A new study published on the preprint server bioRxiv* in October 2020 shows that a combination of a new compound GNS561 and remdesivir act synergistically against severe acute respiratory syndrome coronavirus 2 (SARS-CoV-2). This suggests that autophagy inhibitors could be an alternative strategy for SARS-CoV-2 infection.
The pace and magnitude of the COVID-19 pandemic have led to an unprecedented search for a safe and effective vaccine for SARS-CoV-2 infection or drug for COVID-19 treatment. Many are searching among already approved drugs to repurpose them for the current need. This includes hydroxychloroquine, dexamethasone, and remdesivir.
One promising direction of research is inhibition of autophagy, a mechanism diverted by many viruses, including coronaviruses, to allow viral replication. Coronaviruses have been found to use vesicles with bilayered membranes to facilitate viral propagation. Some think that they induce autophagy.
The current study developed an inhibitor of autophagy, GNS561, a small molecule that causes dysregulation of the lysosome, leading to the inhibition of autophagy at a late stage. This drug from Genoscience Pharma, Marseille, France, is being developed for cancer therapy, but it is also being evaluated for COVID-19.
The researchers aimed to assess GNS561’s in vitro antiviral activity. They found that it was the most potent antiviral in vitro, when tested against SARS-CoV-2, compared to remdesivir and chloroquine. Its EC50 was 0.006 μM, with a large margin of safety before cytotoxicity sets in. This is 16 and 200 times lower than that of chloroquine and remdesivir, respectively.

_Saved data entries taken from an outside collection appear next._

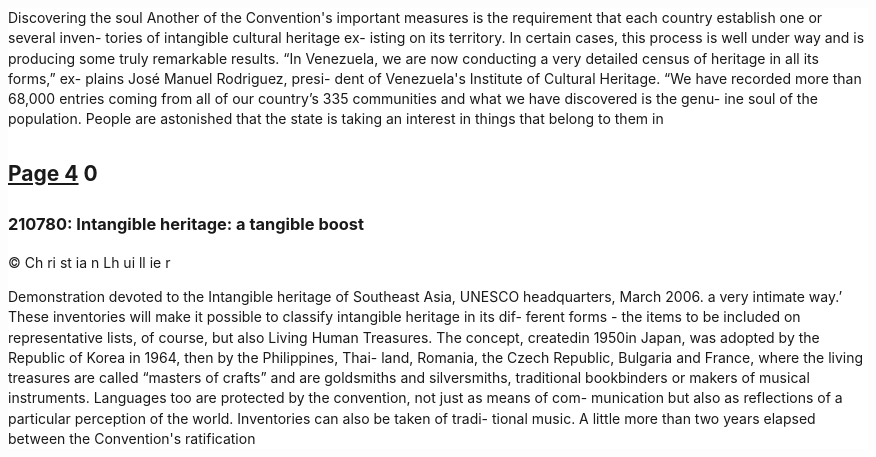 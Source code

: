 Discovering 
the soul 
Another of the Convention's important 
measures is the requirement that each 
country establish one or several inven- 
tories of intangible cultural heritage ex- 
isting on its territory. 
In certain cases, this process is well 
under way and is producing some truly 
remarkable results. “In Venezuela, we 
are now conducting a very detailed 
census of heritage in all its forms,” ex- 
plains José Manuel Rodriguez, presi- 
dent of Venezuela's Institute of Cultural 
Heritage. “We have recorded more 
than 68,000 entries coming from all 
of our country’s 335 communities and 
what we have discovered is the genu- 
ine soul of the population. People are 
astonished that the state is taking an 
interest in things that belong to them in

## [Page 4](https://demo.humlab.umu.se/courier/191577eng.pdf#page=4) 0

### 210780: Intangible heritage: a tangible boost

© 
Ch
ri
st
ia
n 
Lh
ui
ll
ie
r 
    
Demonstration devoted to the Intangible heritage 
of Southeast Asia, UNESCO headquarters, March 2006. 
a very intimate way.’ 
These inventories will make it possible 
to classify intangible heritage in its dif- 
ferent forms - the items to be included 
on representative lists, of course, but 
also Living Human Treasures. 
The concept, createdin 1950in Japan, 
was adopted by the Republic of Korea 
in 1964, then by the Philippines, Thai- 
land, Romania, the Czech Republic, 
Bulgaria and France, where the living 
treasures are called “masters of crafts” 
and are goldsmiths and silversmiths, 
traditional bookbinders or makers of 
musical instruments. 
Languages too are protected by the 
convention, not just as means of com- 
munication but also as reflections of 
a particular perception of the world. 
Inventories can also be taken of tradi- 
tional music. 
A little more than two years elapsed 
between the Convention's ratification  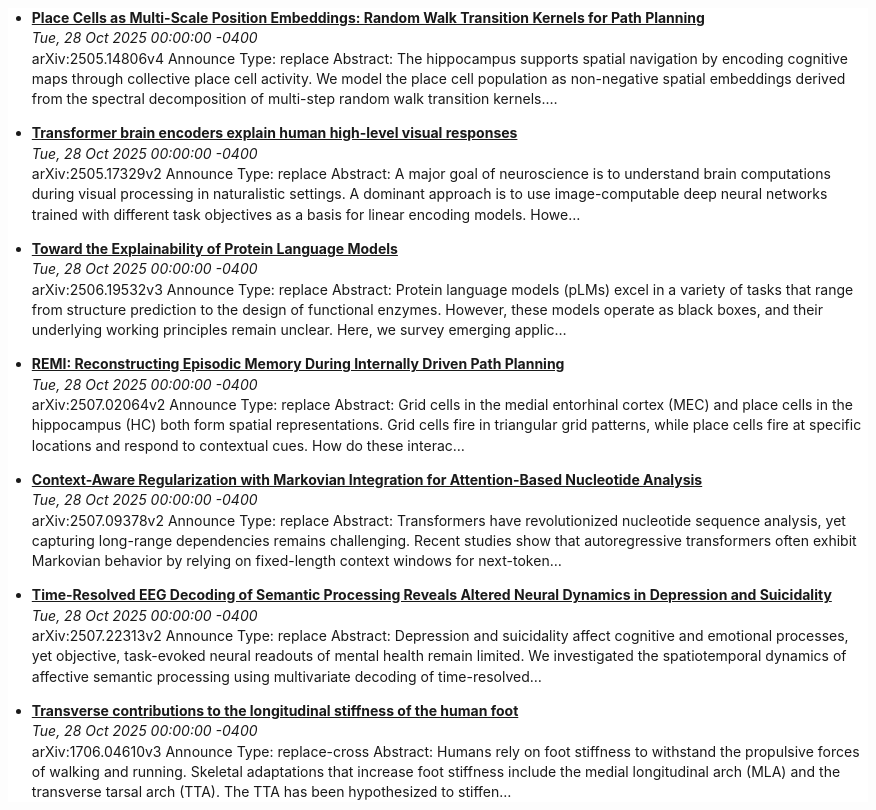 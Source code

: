 - **[Place Cells as Multi-Scale Position Embeddings: Random Walk Transition Kernels for Path Planning](https://arxiv.org/abs/2505.14806)**  
  _Tue, 28 Oct 2025 00:00:00 -0400_  
  arXiv:2505.14806v4 Announce Type: replace 
Abstract: The hippocampus supports spatial navigation by encoding cognitive maps through collective place cell activity. We model the place cell population as non-negative spatial embeddings derived from the spectral decomposition of multi-step random walk transition kernels.…

- **[Transformer brain encoders explain human high-level visual responses](https://arxiv.org/abs/2505.17329)**  
  _Tue, 28 Oct 2025 00:00:00 -0400_  
  arXiv:2505.17329v2 Announce Type: replace 
Abstract: A major goal of neuroscience is to understand brain computations during visual processing in naturalistic settings. A dominant approach is to use image-computable deep neural networks trained with different task objectives as a basis for linear encoding models. Howe…

- **[Toward the Explainability of Protein Language Models](https://arxiv.org/abs/2506.19532)**  
  _Tue, 28 Oct 2025 00:00:00 -0400_  
  arXiv:2506.19532v3 Announce Type: replace 
Abstract: Protein language models (pLMs) excel in a variety of tasks that range from structure prediction to the design of functional enzymes. However, these models operate as black boxes, and their underlying working principles remain unclear. Here, we survey emerging applic…

- **[REMI: Reconstructing Episodic Memory During Internally Driven Path Planning](https://arxiv.org/abs/2507.02064)**  
  _Tue, 28 Oct 2025 00:00:00 -0400_  
  arXiv:2507.02064v2 Announce Type: replace 
Abstract: Grid cells in the medial entorhinal cortex (MEC) and place cells in the hippocampus (HC) both form spatial representations. Grid cells fire in triangular grid patterns, while place cells fire at specific locations and respond to contextual cues. How do these interac…

- **[Context-Aware Regularization with Markovian Integration for Attention-Based Nucleotide Analysis](https://arxiv.org/abs/2507.09378)**  
  _Tue, 28 Oct 2025 00:00:00 -0400_  
  arXiv:2507.09378v2 Announce Type: replace 
Abstract: Transformers have revolutionized nucleotide sequence analysis, yet capturing long-range dependencies remains challenging. Recent studies show that autoregressive transformers often exhibit Markovian behavior by relying on fixed-length context windows for next-token…

- **[Time-Resolved EEG Decoding of Semantic Processing Reveals Altered Neural Dynamics in Depression and Suicidality](https://arxiv.org/abs/2507.22313)**  
  _Tue, 28 Oct 2025 00:00:00 -0400_  
  arXiv:2507.22313v2 Announce Type: replace 
Abstract: Depression and suicidality affect cognitive and emotional processes, yet objective, task-evoked neural readouts of mental health remain limited. We investigated the spatiotemporal dynamics of affective semantic processing using multivariate decoding of time-resolved…

- **[Transverse contributions to the longitudinal stiffness of the human foot](https://arxiv.org/abs/1706.04610)**  
  _Tue, 28 Oct 2025 00:00:00 -0400_  
  arXiv:1706.04610v3 Announce Type: replace-cross 
Abstract: Humans rely on foot stiffness to withstand the propulsive forces of walking and running. Skeletal adaptations that increase foot stiffness include the medial longitudinal arch (MLA) and the transverse tarsal arch (TTA). The TTA has been hypothesized to stiffen…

Autophagy inhibition by GNS561
The researchers found that treatment with GNS561 induces accumulation of and enlargement of autophagic vacuoles in the cytoplasm, with multilamellar characteristics. They found that SARS-CoV-2 was found in lysosomes positive for LAMP2, similar to GNS561. After infection with SARS-CoV-2, LAMP2 particles were observed to enlarge, due to alterations in the expression of intracellular LC3-II or ‘spots’, in a dose-dependent manner. This indicates the impact of the treatment on the process of autophagy.
GNS561 leads to autophagy blockage After 2 hours of treatment with different doses, Vero E6 cells were infected with SARS-CoV-2 IHU-MI6 strain. (A) Electron microscopy pictures illustrating infected cells without (upper panel) or with GNS5561 treatment (lower panel). The presence of the virus is indicated using a red arrow, endocytic vesicles in the cytoplasm with clathrin-coated vesicles with yellow arrows, autophagy vacuole with blue arrows and multilamellar bodies with green arrows. Vacuoles filled with nascent particles are illustrated using a red asterisk.
They also found indications that cell infection by SARS-CoV-2 is mediated by autophagic flux. Thus, GNS561 treatment caused a dose-dependent increase in LC-III expression, which shows the drug modulated autophagy in a specific manner. The researchers postulate that the drug alters autophagosome synthesis, and overall, it inhibits viral proliferation.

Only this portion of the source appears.